— What this task involves —
An image-free, verbatim transcription of the records is the expected result.

Information supplied START

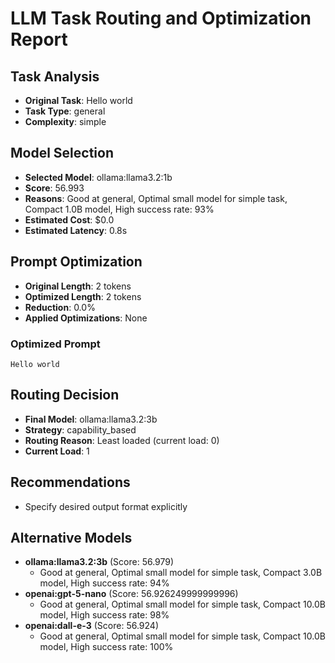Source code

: # LLM Task Routing and Optimization Report

## Task Analysis
- **Original Task**: Hello world
- **Task Type**: general
- **Complexity**: simple

## Model Selection
- **Selected Model**: ollama:llama3.2:1b
- **Score**: 56.993
- **Reasons**: Good at general, Optimal small model for simple task, Compact 1.0B model, High success rate: 93%
- **Estimated Cost**: $0.0
- **Estimated Latency**: 0.8s

## Prompt Optimization
- **Original Length**: 2 tokens
- **Optimized Length**: 2 tokens
- **Reduction**: 0.0%
- **Applied Optimizations**: None

### Optimized Prompt
```
Hello world
```

## Routing Decision
- **Final Model**: ollama:llama3.2:3b
- **Strategy**: capability_based
- **Routing Reason**: Least loaded (current load: 0)
- **Current Load**: 1

## Recommendations
- Specify desired output format explicitly

## Alternative Models
- **ollama:llama3.2:3b** (Score: 56.979)
  - Good at general, Optimal small model for simple task, Compact 3.0B model, High success rate: 94%
- **openai:gpt-5-nano** (Score: 56.926249999999996)
  - Good at general, Optimal small model for simple task, Compact 10.0B model, High success rate: 98%
- **openai:dall-e-3** (Score: 56.924)
  - Good at general, Optimal small model for simple task, Compact 10.0B model, High success rate: 100%

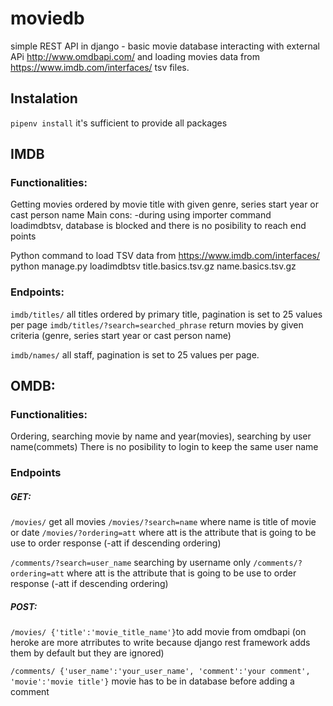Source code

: # moviedb
simple REST API in django - basic movie database interacting with external APi http://www.omdbapi.com/ and loading movies data from https://www.imdb.com/interfaces/ tsv files.


## Instalation
```pipenv install``` it's sufficient to provide all packages

## IMDB
### Functionalities:

Getting movies ordered by movie title with given genre, series start year or cast person name
Main cons:
-during using importer command loadimdbtsv, database is blocked and there is no posibility to reach end points 

Python command to load TSV data from https://www.imdb.com/interfaces/
python manage.py loadimdbtsv title.basics.tsv.gz name.basics.tsv.gz 

### Endpoints:

```imdb/titles/``` all titles ordered by primary title, pagination is set to 25 values per page
```imdb/titles/?search=searched_phrase``` return movies by given criteria (genre, series start year or cast person name)

```imdb/names/``` all staff, pagination is set to 25 values per page.


## OMDB:
### Functionalities:
Ordering, searching movie by name and year(movies), searching by user name(commets)
There is no posibility to login to keep the same user name

### Endpoints
##### GET:
```/movies/``` get all movies
```/movies/?search=name``` where name is title of movie or date
```/movies/?ordering=att``` where att is the attribute that is going to be use to order response (-att if descending ordering)

```/comments/?search=user_name``` searching by username only
```/comments/?ordering=att``` where att is the attribute that is going to be use to order response (-att if descending ordering)

##### POST:
```/movies/ {'title':'movie_title_name'}```to add movie from omdbapi (on heroke are more atrributes to write because django rest framework adds them by default but they are ignored)

```/comments/ {'user_name':'your_user_name', 'comment':'your comment', 'movie':'movie title'}``` movie has to be in database before adding a comment
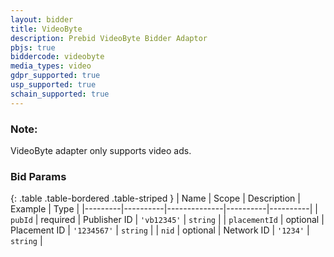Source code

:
 ```yaml
---
layout: bidder
title: VideoByte
description: Prebid VideoByte Bidder Adaptor
pbjs: true
biddercode: videobyte
media_types: video
gdpr_supported: true
usp_supported: true
schain_supported: true
---
```


### Note:

VideoByte adapter only supports video ads.

### Bid Params

{: .table .table-bordered .table-striped }
| Name    | Scope    | Description  | Example  | Type     |
|---------|----------|--------------|----------|----------|
| `pubId` | required | Publisher ID | `'vb12345'` | `string` |
| `placementId` | optional | Placement ID | `'1234567'` | `string` |
| `nid` | optional | Network ID | `'1234'` | `string` |
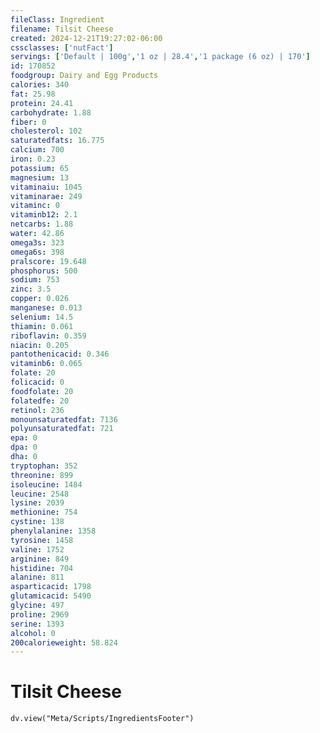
 ```yaml
---
fileClass: Ingredient
filename: Tilsit Cheese
created: 2024-12-21T19:27:02-06:00
cssclasses: ['nutFact']
servings: ['Default | 100g','1 oz | 28.4','1 package (6 oz) | 170']
id: 170852
foodgroup: Dairy and Egg Products
calories: 340
fat: 25.98
protein: 24.41
carbohydrate: 1.88
fiber: 0
cholesterol: 102
saturatedfats: 16.775
calcium: 700
iron: 0.23
potassium: 65
magnesium: 13
vitaminaiu: 1045
vitaminarae: 249
vitaminc: 0
vitaminb12: 2.1
netcarbs: 1.88
water: 42.86
omega3s: 323
omega6s: 398
pralscore: 19.648
phosphorus: 500
sodium: 753
zinc: 3.5
copper: 0.026
manganese: 0.013
selenium: 14.5
thiamin: 0.061
riboflavin: 0.359
niacin: 0.205
pantothenicacid: 0.346
vitaminb6: 0.065
folate: 20
folicacid: 0
foodfolate: 20
folatedfe: 20
retinol: 236
monounsaturatedfat: 7136
polyunsaturatedfat: 721
epa: 0
dpa: 0
dha: 0
tryptophan: 352
threonine: 899
isoleucine: 1484
leucine: 2548
lysine: 2039
methionine: 754
cystine: 138
phenylalanine: 1358
tyrosine: 1458
valine: 1752
arginine: 849
histidine: 704
alanine: 811
asparticacid: 1798
glutamicacid: 5490
glycine: 497
proline: 2969
serine: 1393
alcohol: 0
200calorieweight: 58.824
---
```


# Tilsit Cheese

```dataviewjs
dv.view("Meta/Scripts/IngredientsFooter")
```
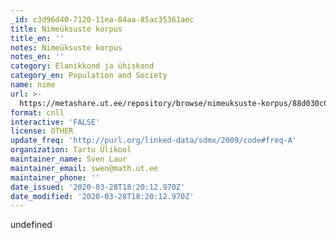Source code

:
 ```yaml
---
_id: c3d96d40-7120-11ea-84aa-85ac35361aec
title: Nimeüksuste korpus
title_en: ''
notes: Nimeüksuste korpus
notes_en: ''
category: Elanikkond ja ühiskond
category_en: Population and Society
name: nime
url: >-
  https://metashare.ut.ee/repository/browse/nimeuksuste-korpus/88d030c0acde11e2a6e4005056b40024f1def472ed254e77a8952e1003d9f81e/
format: cnll
interactive: 'FALSE'
license: OTHER
update_freq: 'http://purl.org/linked-data/sdmx/2009/code#freq-A'
organization: Tartu Ülikool
maintainer_name: Sven Laur
maintainer_email: swen@math.ut.ee
maintainer_phone: ''
date_issued: '2020-03-28T18:20:12.970Z'
date_modified: '2020-03-28T18:20:12.970Z'
---
```

undefined
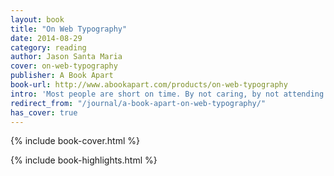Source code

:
 ```yaml
---
layout: book
title: "On Web Typography"
date: 2014-08-29
category: reading
author: Jason Santa Maria
cover: on-web-typography
publisher: A Book Apart
book-url: http://www.abookapart.com/products/on-web-typography
intro: 'Most people are short on time. By not caring, by not attending to your typography, you might as well close the browser window for them.'
redirect_from: "/journal/a-book-apart-on-web-typography/"
has_cover: true
---
```

{% include book-cover.html %}

{% include book-highlights.html %}
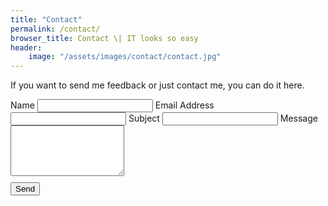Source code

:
 ```yaml
---
title: "Contact"
permalink: /contact/
browser_title: Contact \| IT looks so easy
header:
    image: "/assets/images/contact/contact.jpg"
---
```


If you want to send me feedback or just contact me, you can do it here.

<script type="text/javascript">var submitted=false;</script>
<iframe name="hidden_iframe" id="hidden_iframe" style="display:none;" 
onload="if(submitted) {window.location='thankyou';}"></iframe>

<script src="https://www.google.com/recaptcha/api.js"></script>
<form action="https://smartforms.dev/submit/5e13017bd2b1f304f056347b" method="post" target="hidden_iframe" onsubmit="submitted=true;">
    <label>Name</label>
    <input type="text" name="name" required>
    <label>Email Address</label>
    <input type="email" name="email" required>
    <label>Subject</label>
    <input type="text" name="subject">
    <label>Message</label>
    <textarea rows="5" name="message" required></textarea>
    <div class="g-recaptcha" data-sitekey="6LcitswUAAAAAGXWE4Hr9lLOV37QXgq7gwQN8kjS"></div>
    <button style="margin-top:10px;" type="submit">Send</button>    
</form>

Information supplied END

— Result of the task —
Source code

: # LLM Task Routing and Optimization Report

## Task Analysis
- **Original Task**: Hello world
- **Task Type**: general
- **Complexity**: simple

## Model Selection
- **Selected Model**: ollama:llama3.2:1b
- **Score**: 56.993
- **Reasons**: Good at general, Optimal small model for simple task, Compact 1.0B model, High success rate: 93%
- **Estimated Cost**: $0.0
- **Estimated Latency**: 0.8s

## Prompt Optimization
- **Original Length**: 2 tokens
- **Optimized Length**: 2 tokens
- **Reduction**: 0.0%
- **Applied Optimizations**: None

### Optimized Prompt
```
Hello world
```

## Routing Decision
- **Final Model**: ollama:llama3.2:3b
- **Strategy**: capability_based
- **Routing Reason**: Least loaded (current load: 0)
- **Current Load**: 1

## Recommendations
- Specify desired output format explicitly

## Alternative Models
- **ollama:llama3.2:3b** (Score: 56.979)
  - Good at general, Optimal small model for simple task, Compact 3.0B model, High success rate: 94%
- **openai:gpt-5-nano** (Score: 56.926249999999996)
  - Good at general, Optimal small model for simple task, Compact 10.0B model, High success rate: 98%
- **openai:dall-e-3** (Score: 56.924)
  - Good at general, Optimal small model for simple task, Compact 10.0B model, High success rate: 100%

Source code

: # moviedb
simple REST API in django - basic movie database interacting with external APi http://www.omdbapi.com/ and loading movies data from https://www.imdb.com/interfaces/ tsv files.


## Instalation
```pipenv install``` it's sufficient to provide all packages

## IMDB
### Functionalities:

Getting movies ordered by movie title with given genre, series start year or cast person name
Main cons:
-during using importer command loadimdbtsv, database is blocked and there is no posibility to reach end points 

Python command to load TSV data from https://www.imdb.com/interfaces/
python manage.py loadimdbtsv title.basics.tsv.gz name.basics.tsv.gz 

### Endpoints:

```imdb/titles/``` all titles ordered by primary title, pagination is set to 25 values per page
```imdb/titles/?search=searched_phrase``` return movies by given criteria (genre, series start year or cast person name)

```imdb/names/``` all staff, pagination is set to 25 values per page.


## OMDB:
### Functionalities:
Ordering, searching movie by name and year(movies), searching by user name(commets)
There is no posibility to login to keep the same user name

### Endpoints
##### GET:
```/movies/``` get all movies
```/movies/?search=name``` where name is title of movie or date
```/movies/?ordering=att``` where att is the attribute that is going to be use to order response (-att if descending ordering)

```/comments/?search=user_name``` searching by username only
```/comments/?ordering=att``` where att is the attribute that is going to be use to order response (-att if descending ordering)

##### POST:
```/movies/ {'title':'movie_title_name'}```to add movie from omdbapi (on heroke are more atrributes to write because django rest framework adds them by default but they are ignored)

```/comments/ {'user_name':'your_user_name', 'comment':'your comment', 'movie':'movie title'}``` movie has to be in database before adding a comment
Source code

:
 ```yaml
---
layout: bidder
title: VideoByte
description: Prebid VideoByte Bidder Adaptor
pbjs: true
biddercode: videobyte
media_types: video
gdpr_supported: true
usp_supported: true
schain_supported: true
---
```


### Note:

VideoByte adapter only supports video ads.

### Bid Params

{: .table .table-bordered .table-striped }
| Name    | Scope    | Description  | Example  | Type     |
|---------|----------|--------------|----------|----------|
| `pubId` | required | Publisher ID | `'vb12345'` | `string` |
| `placementId` | optional | Placement ID | `'1234567'` | `string` |
| `nid` | optional | Network ID | `'1234'` | `string` |
 ```yaml
---
fileClass: Ingredient
filename: Tilsit Cheese
created: 2024-12-21T19:27:02-06:00
cssclasses: ['nutFact']
servings: ['Default | 100g','1 oz | 28.4','1 package (6 oz) | 170']
id: 170852
foodgroup: Dairy and Egg Products
calories: 340
fat: 25.98
protein: 24.41
carbohydrate: 1.88
fiber: 0
cholesterol: 102
saturatedfats: 16.775
calcium: 700
iron: 0.23
potassium: 65
magnesium: 13
vitaminaiu: 1045
vitaminarae: 249
vitaminc: 0
vitaminb12: 2.1
netcarbs: 1.88
water: 42.86
omega3s: 323
omega6s: 398
pralscore: 19.648
phosphorus: 500
sodium: 753
zinc: 3.5
copper: 0.026
manganese: 0.013
selenium: 14.5
thiamin: 0.061
riboflavin: 0.359
niacin: 0.205
pantothenicacid: 0.346
vitaminb6: 0.065
folate: 20
folicacid: 0
foodfolate: 20
folatedfe: 20
retinol: 236
monounsaturatedfat: 7136
polyunsaturatedfat: 721
epa: 0
dpa: 0
dha: 0
tryptophan: 352
threonine: 899
isoleucine: 1484
leucine: 2548
lysine: 2039
methionine: 754
cystine: 138
phenylalanine: 1358
tyrosine: 1458
valine: 1752
arginine: 849
histidine: 704
alanine: 811
asparticacid: 1798
glutamicacid: 5490
glycine: 497
proline: 2969
serine: 1393
alcohol: 0
200calorieweight: 58.824
---
```


# Tilsit Cheese

```dataviewjs
dv.view("Meta/Scripts/IngredientsFooter")
```
Source code

:
 ```yaml
---
_id: c3d96d40-7120-11ea-84aa-85ac35361aec
title: Nimeüksuste korpus
title_en: ''
notes: Nimeüksuste korpus
notes_en: ''
category: Elanikkond ja ühiskond
category_en: Population and Society
name: nime
url: >-
  https://metashare.ut.ee/repository/browse/nimeuksuste-korpus/88d030c0acde11e2a6e4005056b40024f1def472ed254e77a8952e1003d9f81e/
format: cnll
interactive: 'FALSE'
license: OTHER
update_freq: 'http://purl.org/linked-data/sdmx/2009/code#freq-A'
organization: Tartu Ülikool
maintainer_name: Sven Laur
maintainer_email: swen@math.ut.ee
maintainer_phone: ''
date_issued: '2020-03-28T18:20:12.970Z'
date_modified: '2020-03-28T18:20:12.970Z'
---
```

undefined
Source code

:
 ```yaml
---
layout: book
title: "On Web Typography"
date: 2014-08-29
category: reading
author: Jason Santa Maria
cover: on-web-typography
publisher: A Book Apart
book-url: http://www.abookapart.com/products/on-web-typography
intro: 'Most people are short on time. By not caring, by not attending to your typography, you might as well close the browser window for them.'
redirect_from: "/journal/a-book-apart-on-web-typography/"
has_cover: true
---
```

{% include book-cover.html %}

{% include book-highlights.html %}
Source code

:
 ```yaml
---
title: "Contact"
permalink: /contact/
browser_title: Contact \| IT looks so easy
header:
    image: "/assets/images/contact/contact.jpg"
---
```


If you want to send me feedback or just contact me, you can do it here.

<script type="text/javascript">var submitted=false;</script>
<iframe name="hidden_iframe" id="hidden_iframe" style="display:none;" 
onload="if(submitted) {window.location='thankyou';}"></iframe>

<script src="https://www.google.com/recaptcha/api.js"></script>
<form action="https://smartforms.dev/submit/5e13017bd2b1f304f056347b" method="post" target="hidden_iframe" onsubmit="submitted=true;">
    <label>Name</label>
    <input type="text" name="name" required>
    <label>Email Address</label>
    <input type="email" name="email" required>
    <label>Subject</label>
    <input type="text" name="subject">
    <label>Message</label>
    <textarea rows="5" name="message" required></textarea>
    <div class="g-recaptcha" data-sitekey="6LcitswUAAAAAGXWE4Hr9lLOV37QXgq7gwQN8kjS"></div>
    <button style="margin-top:10px;" type="submit">Send</button>    
</form>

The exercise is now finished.